There was an interesting article in The Hindu recently quoting Rabindranath Tagore on nationalism. To quote Tagore’s words –

“I am not against one nation in particular, but against the general idea of all nations. What is the Nation? It is the aspect of a whole people as an organised power. This organisation incessantly keeps up the insistence of the population on becoming strong and efficient. But this strenuous effort after strength and efficiency drains man’s energy from his higher nature where he is self-sacrificing and creative. For thereby man’s power of sacrifice is diverted from his ultimate object, which is moral, to the maintenance of this organisation, which is mechanical.

Yet in this he feels all the satisfaction of moral exaltation and therefore becomes supremely dangerous to humanity. He feels relieved of the urging of his conscience when he can transfer his responsibility to this machine which is the creation of his intellect and not of his complete moral personality.

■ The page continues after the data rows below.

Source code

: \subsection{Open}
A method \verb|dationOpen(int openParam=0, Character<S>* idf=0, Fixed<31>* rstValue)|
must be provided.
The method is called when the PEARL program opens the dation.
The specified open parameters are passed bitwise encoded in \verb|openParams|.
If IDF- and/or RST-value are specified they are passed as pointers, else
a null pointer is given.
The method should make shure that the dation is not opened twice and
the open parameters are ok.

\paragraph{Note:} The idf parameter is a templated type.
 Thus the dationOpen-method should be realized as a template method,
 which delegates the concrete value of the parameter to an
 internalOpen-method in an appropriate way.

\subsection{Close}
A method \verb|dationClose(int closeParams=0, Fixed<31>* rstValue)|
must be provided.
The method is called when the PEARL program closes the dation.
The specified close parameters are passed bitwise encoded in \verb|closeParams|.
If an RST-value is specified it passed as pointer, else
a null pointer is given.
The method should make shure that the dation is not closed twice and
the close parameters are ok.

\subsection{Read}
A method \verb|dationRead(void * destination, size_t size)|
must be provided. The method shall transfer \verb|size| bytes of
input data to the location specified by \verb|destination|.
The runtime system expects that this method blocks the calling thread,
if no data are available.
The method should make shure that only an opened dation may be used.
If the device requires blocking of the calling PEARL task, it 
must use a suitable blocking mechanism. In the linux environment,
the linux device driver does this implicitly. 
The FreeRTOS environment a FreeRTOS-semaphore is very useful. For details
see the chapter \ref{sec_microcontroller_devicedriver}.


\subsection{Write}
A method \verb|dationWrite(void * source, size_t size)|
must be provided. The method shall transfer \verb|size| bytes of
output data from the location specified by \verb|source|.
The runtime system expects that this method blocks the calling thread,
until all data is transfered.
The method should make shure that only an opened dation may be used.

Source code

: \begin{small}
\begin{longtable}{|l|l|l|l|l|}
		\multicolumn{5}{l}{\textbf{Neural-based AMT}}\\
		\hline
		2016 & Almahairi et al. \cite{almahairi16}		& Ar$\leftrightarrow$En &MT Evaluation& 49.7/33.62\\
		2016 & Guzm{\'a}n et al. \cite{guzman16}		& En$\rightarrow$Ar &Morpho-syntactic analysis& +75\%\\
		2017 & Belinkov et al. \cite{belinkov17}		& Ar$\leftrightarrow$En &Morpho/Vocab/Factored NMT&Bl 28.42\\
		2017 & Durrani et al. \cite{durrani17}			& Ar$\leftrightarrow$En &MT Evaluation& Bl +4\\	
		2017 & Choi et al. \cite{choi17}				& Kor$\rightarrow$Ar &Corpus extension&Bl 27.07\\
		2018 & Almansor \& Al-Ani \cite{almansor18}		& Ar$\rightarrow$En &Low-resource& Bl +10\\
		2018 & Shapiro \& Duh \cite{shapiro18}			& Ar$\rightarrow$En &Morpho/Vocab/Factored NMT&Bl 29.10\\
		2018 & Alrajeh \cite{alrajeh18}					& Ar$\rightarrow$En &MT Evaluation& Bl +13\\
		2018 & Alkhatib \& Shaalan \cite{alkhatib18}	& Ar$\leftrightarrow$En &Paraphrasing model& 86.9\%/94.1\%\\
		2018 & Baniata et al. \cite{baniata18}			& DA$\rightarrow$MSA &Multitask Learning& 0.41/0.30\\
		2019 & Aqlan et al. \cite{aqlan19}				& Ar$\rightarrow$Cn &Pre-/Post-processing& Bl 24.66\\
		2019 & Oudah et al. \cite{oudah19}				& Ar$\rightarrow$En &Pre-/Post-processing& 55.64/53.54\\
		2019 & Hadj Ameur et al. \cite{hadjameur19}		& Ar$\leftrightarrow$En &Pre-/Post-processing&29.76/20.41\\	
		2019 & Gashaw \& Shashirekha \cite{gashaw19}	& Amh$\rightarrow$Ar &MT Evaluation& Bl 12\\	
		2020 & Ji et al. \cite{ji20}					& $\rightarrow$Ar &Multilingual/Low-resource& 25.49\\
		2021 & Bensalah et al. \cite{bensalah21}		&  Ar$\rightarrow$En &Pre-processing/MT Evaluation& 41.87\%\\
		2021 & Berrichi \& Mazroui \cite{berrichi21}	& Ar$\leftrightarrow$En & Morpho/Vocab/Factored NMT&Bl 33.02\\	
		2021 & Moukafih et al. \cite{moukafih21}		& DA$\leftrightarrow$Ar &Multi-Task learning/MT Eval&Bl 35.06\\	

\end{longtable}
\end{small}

By this device people who love freedom perpetuate slavery in a large portion of the world with the comfortable feeling of pride of having done its duty; men who are naturally just can be cruelly unjust both in their act and their thought, accompanied by a feeling that they are helping the world in receiving its deserts; men who are honest can blindly go on robbing others of their human rights for self-aggrandizement, all the while abusing the deprived for not deserving better treatment.”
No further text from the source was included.